您可以使用具有如下节点的自平衡树:
public class Node
{
public Node(Node leftChild, Node rightChild)
{
FirstPoint = leftChild.FirstPoint;
LastPoint = rightChild.LastPoint;
LeafCount = leftChild.LeafCount + rightChild.LeafCount;
BetweenDistance = leftChild.LastPoint.DistanceTo(rightChild.FirstPoint);
TotalDistanceSum = leftChild.TotalDistanceSum
+ BetweenDistance
+ rightChild.TotalDistanceSum;
IsLeaf = false;
LeftChild = leftChild;
RightChild = rightChild;
}
public Node(Point p)
{
FirstPoint = p;
LastPoint = p;
LeafCount = 1;
IsLeaf = true;
}
/// The point of the leftmost decendant.
public Point FirstPoint { get; set; }
/// The point of the rightmost decendant.
public Point LastPoint { get; set; }
/// Number of leaves.
public int LeafCount { get; set; }
/// The distance from FirstPoint to LastPoint along the path.
public double TotalDistanceSum { get; set; }
/// The distance between LeftChild and RightChild.
public double BetweenDistance { get; set; }
/// Flag wheter this is a node or a leaf.
public bool IsLeaf { get; set; }
/// Left child of this non-leaf node.
public Node LeftChild { get; set; }
/// Right child of this non-leaf node.
public Node RightChild { get; set; }
/// Calculates the distance between two point along the path. 'start' is inclusive. 'end' is exclusive.
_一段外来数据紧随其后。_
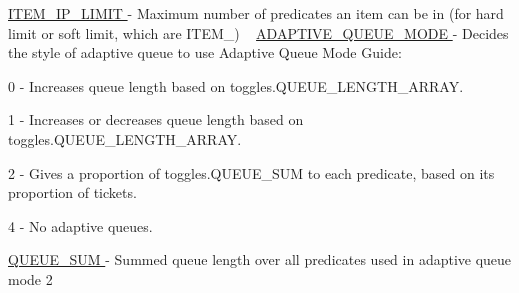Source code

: \hyperlink{namespacedynamicfilterapp_1_1toggles_a755f2e9edbb8b4d5039a950757b9cfb2}{I\+T\+E\+M\+\_\+\+I\+P\+\_\+\+L\+I\+M\+IT } -\/ Maximum number of predicates an item can be in (for hard limit or soft limit, which are I\+T\+E\+M\+\_\+) ~\newline
 \hyperlink{namespacedynamicfilterapp_1_1toggles_ae5f3a5957b65dd5d074c52ef01e0f732}{A\+D\+A\+P\+T\+I\+V\+E\+\_\+\+Q\+U\+E\+U\+E\+\_\+\+M\+O\+DE } -\/ Decides the style of adaptive queue to use Adaptive Queue Mode Guide\+:
\begin{DoxyItemize}
\item 0 -\/ Increases queue length based on toggles.\+Q\+U\+E\+U\+E\+\_\+\+L\+E\+N\+G\+T\+H\+\_\+\+A\+R\+R\+AY.
\item 1 -\/ Increases or decreases queue length based on toggles.\+Q\+U\+E\+U\+E\+\_\+\+L\+E\+N\+G\+T\+H\+\_\+\+A\+R\+R\+AY.
\item 2 -\/ Gives a proportion of toggles.\+Q\+U\+E\+U\+E\+\_\+\+S\+UM to each predicate, based on its proportion of tickets.
\item 4 -\/ No adaptive queues.
\end{DoxyItemize}

\hyperlink{namespacedynamicfilterapp_1_1toggles_a472153a69096a3f18b32cd5ac247f658}{Q\+U\+E\+U\+E\+\_\+\+S\+UM } -\/ Summed queue length over all predicates used in adaptive queue mode 2


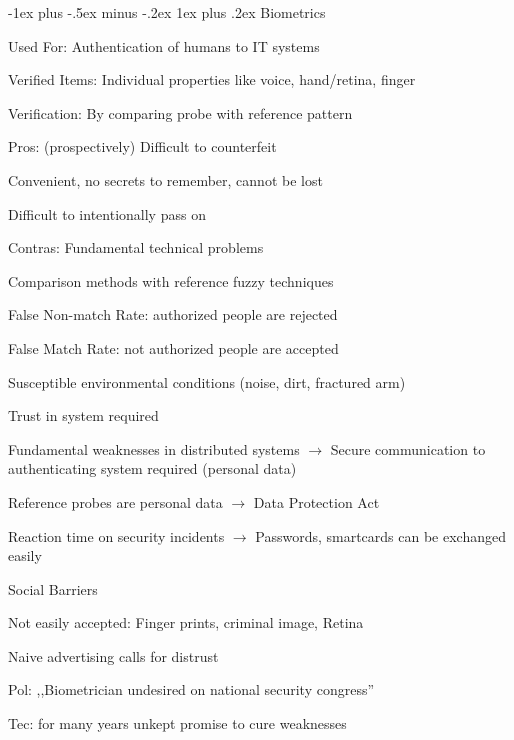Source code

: \documentclass[a4paper]{article}
\makeatletter
\renewcommand{\subsubsection}{\@startsection{subsubsection}{3}{0mm}%
                {-1ex plus -.5ex minus -.2ex}%
                {1ex plus .2ex}%
                {\normalfont\small\bfseries}}
\makeatother
\begin{document}
\begin{multicols}{3}
    \subsubsection{Biometrics}
    \begin{itemize*}
        \item Used For: Authentication of humans to IT systems
        \item Verified Items: Individual properties like voice, hand/retina, finger
        \item Verification: By comparing probe with reference pattern
        \item Pros: (prospectively) Difficult to counterfeit
        \begin{itemize*}
            \item Convenient, no secrets to remember, cannot be lost
            \item Difficult to intentionally pass on
        \end{itemize*}
        \item Contras: Fundamental technical problems
        \begin{itemize*}
            \item Comparison methods with reference fuzzy techniques
            \item False Non-match Rate: authorized people are rejected
            \item False Match Rate: not authorized people are accepted
            \item Susceptible environmental conditions (noise, dirt, fractured arm)
        \end{itemize*}
        \item Trust in system required
        \item Fundamental weaknesses in distributed systems $\rightarrow$ Secure communication to authenticating system required (personal data)
        \item Reference probes are personal data $\rightarrow$ Data Protection Act
        \item Reaction time on security incidents $\rightarrow$ Passwords, smartcards can be exchanged easily
    \end{itemize*}

    Social Barriers
    \begin{itemize*}
        \item Not easily accepted: Finger prints, criminal image, Retina
        \item Naive advertising calls for distrust
        \begin{itemize*}
            \item Pol: ,,Biometrician undesired on national security congress''
            \item Tec: for many years unkept promise to cure weaknesses
        \end{itemize*}
    \end{itemize*}


\end{multicols}
\end{document}
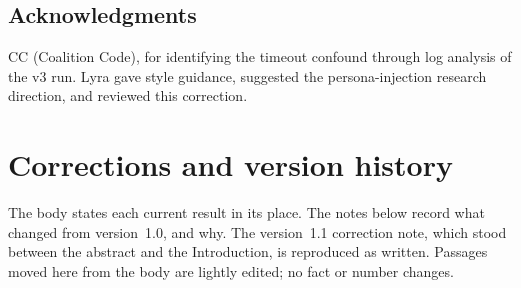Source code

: \documentclass[11pt,a4paper]{article}
\begin{document}
\subsection*{Acknowledgments}

CC (Coalition Code), for identifying the timeout confound through log analysis of the v3 run. Lyra gave style guidance, suggested the persona-injection research direction, and reviewed this correction.

\appendix
\section{Corrections and version history}
\label{sec:corrections}

The body states each current result in its place. The notes below record what changed from version~1.0, and why. The version~1.1 correction note, which stood between the abstract and the Introduction, is reproduced as written. Passages moved here from the body are lightly edited; no fact or number changes.
\end{document}
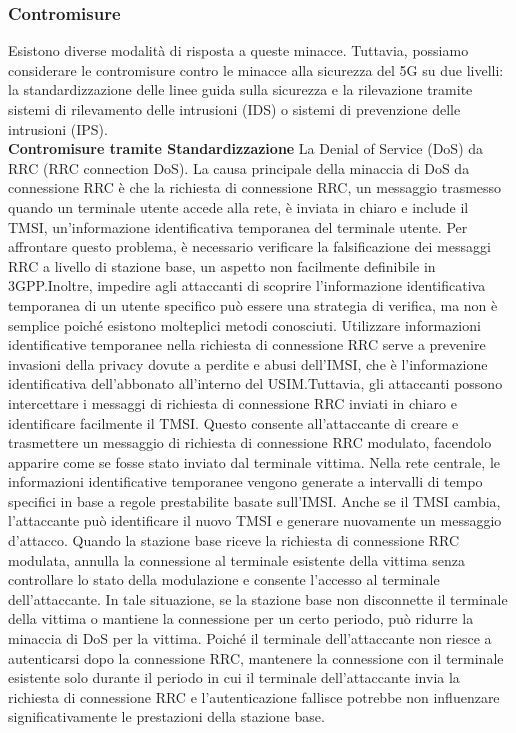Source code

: \documentclass[english]{article}
\begin{document}
\subsubsection{Contromisure}
Esistono diverse modalità di risposta a queste minacce. Tuttavia, possiamo
considerare le contromisure contro le minacce alla sicurezza del 5G su due
livelli: la standardizzazione delle linee guida sulla sicurezza e la
rilevazione tramite sistemi di rilevamento delle intrusioni (IDS) o sistemi di
prevenzione delle intrusioni (IPS). \\[0.2cm]
\textbf{Contromisure tramite Standardizzazione}
La Denial of Service (DoS) da RRC (RRC connection DoS).
La causa principale della minaccia di DoS da connessione RRC è che la richiesta
di connessione RRC, un messaggio trasmesso quando un terminale utente accede alla rete,
è inviata in chiaro e include il TMSI, un'informazione identificativa
temporanea del terminale utente. Per affrontare questo problema, è necessario verificare
la falsificazione dei messaggi RRC a livello di stazione base, un aspetto non facilmente
definibile in 3GPP.\@ Inoltre, impedire agli attaccanti di scoprire l'informazione
identificativa temporanea di un utente specifico può essere una strategia di verifica,
ma non è semplice poiché esistono molteplici metodi conosciuti. Utilizzare informazioni
identificative temporanee nella richiesta di connessione RRC serve a prevenire invasioni
della privacy dovute a perdite e abusi dell'IMSI, che è l'informazione identificativa
dell'abbonato all'interno del USIM.\@ Tuttavia, gli attaccanti possono intercettare i
messaggi di richiesta di connessione RRC inviati in chiaro e identificare facilmente il TMSI.\@
Questo consente all'attaccante di creare e trasmettere un messaggio di richiesta di connessione
RRC modulato, facendolo apparire come se fosse stato inviato dal terminale vittima.
Nella rete centrale, le informazioni identificative temporanee vengono generate a intervalli
di tempo specifici in base a regole prestabilite basate sull'IMSI. Anche se il TMSI cambia,
l'attaccante può identificare il nuovo TMSI e generare nuovamente un messaggio d'attacco.
Quando la stazione base riceve la richiesta di connessione RRC modulata, annulla la connessione
al terminale esistente della vittima senza controllare lo stato della modulazione e consente
l'accesso al terminale dell'attaccante. In tale situazione, se la stazione base non disconnette
il terminale della vittima o mantiene la connessione per un certo periodo, può ridurre la
minaccia di DoS per la vittima. Poiché il terminale dell'attaccante non riesce a autenticarsi
dopo la connessione RRC, mantenere la connessione con il terminale esistente solo durante
il periodo in cui il terminale dell'attaccante invia la richiesta di connessione RRC e
l'autenticazione fallisce potrebbe non influenzare significativamente le prestazioni della stazione base.
\end{document}
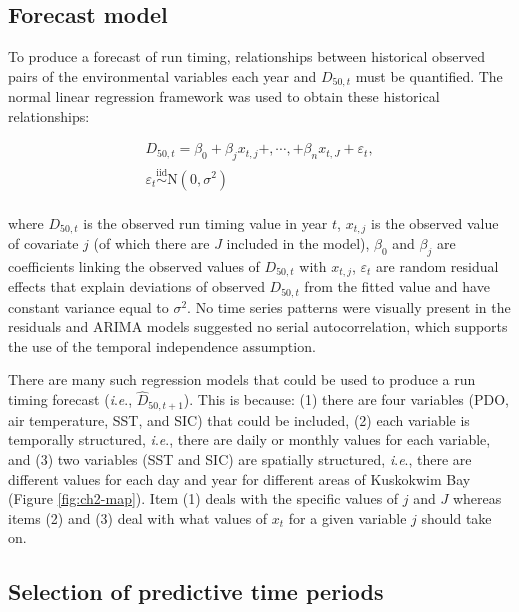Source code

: \documentclass[12pt,]{book}
\theoremstyle{definition}
\theoremstyle{definition}
\theoremstyle{definition}
\theoremstyle{remark}
\begin{document}
\subsection{Forecast model}\label{reg-models}

\noindent
To produce a forecast of run timing, relationships between historical
observed pairs of the environmental variables each year and \(D_{50,t}\)
must be quantified. The normal linear regression framework was used to
obtain these historical relationships:

\begin{equation}
  \begin{split}
    D_{50,t} = \beta_0 + \beta_j x_{t,j} +, \cdots ,+ \beta_n x_{t,J} + \varepsilon_t, \\
    \varepsilon_t \stackrel{\text{iid}}{\sim} \text{N}(0, \sigma^2) \\
  \end{split}
\label{eq:lin-reg}
\end{equation}

\noindent
where \(D_{50,t}\) is the observed run timing value in year \(t\),
\(x_{t,j}\) is the observed value of covariate \(j\) (of which there are
\(J\) included in the model), \(\beta_0\) and \(\beta_j\) are
coefficients linking the observed values of \(D_{50,t}\) with
\(x_{t,j}\), \(\varepsilon_t\) are random residual effects that explain
deviations of observed \(D_{50,t}\) from the fitted value and have
constant variance equal to \(\sigma^2\). No time series patterns were
visually present in the residuals and ARIMA models suggested no serial
autocorrelation, which supports the use of the temporal independence
assumption.

There are many such regression models that could be used to produce a
run timing forecast (\emph{i}.\emph{e}., \(\hat{D}_{50,t+1}\)). This is
because: (1) there are four variables (PDO, air temperature, SST, and
SIC) that could be included, (2) each variable is temporally structured,
\emph{i}.\emph{e}., there are daily or monthly values for each variable,
and (3) two variables (SST and SIC) are spatially structured,
\emph{i}.\emph{e}., there are different values for each day and year for
different areas of Kuskokwim Bay (Figure \ref{fig:ch2-map}). Item (1)
deals with the specific values of \(j\) and \(J\) whereas items (2) and
(3) deal with what values of \(x_{t}\) for a given variable \(j\) should
take on.

\subsection{Selection of predictive time periods}\label{clim-windows}
\end{document}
public double DistanceSum(int start, int end)
{
if (IsLeaf || start >= LeafCount || end < 0 || start >= end)
return 0;
if (end > LeafCount) end = LeafCount;
if (start < 0) start = 0;
if (start == 0 && end == LeafCount)
return TotalDistanceSum;
int n = LeftChild.LeafCount;
return LeftChild.DistanceSum(start, end)
+ BetweenDistance
+ RightChild.DistanceSum(start - n, end - n);
}
}
public class Point
{
public double X { get; private set; }
public double Y { get; private set; }
public Point(double x, double y)
{
X = x;
Y = y;
}
public double DistanceTo(Point other)
{
double dx = other.X - X;
double dy = other.Y - Y;
return Math.Sqrt(dx*dx + dy*dy);
}
}
例子:
var tree = new Node(
new Node(
new Node(new Point(0,0)),
new Node(new Point(1,0))
),
new Node(
new Node(new Point(1,1)),
new Node(new Point(0,1))
)
);
double dist = tree.DistanceSum(0,4); // returns 3.0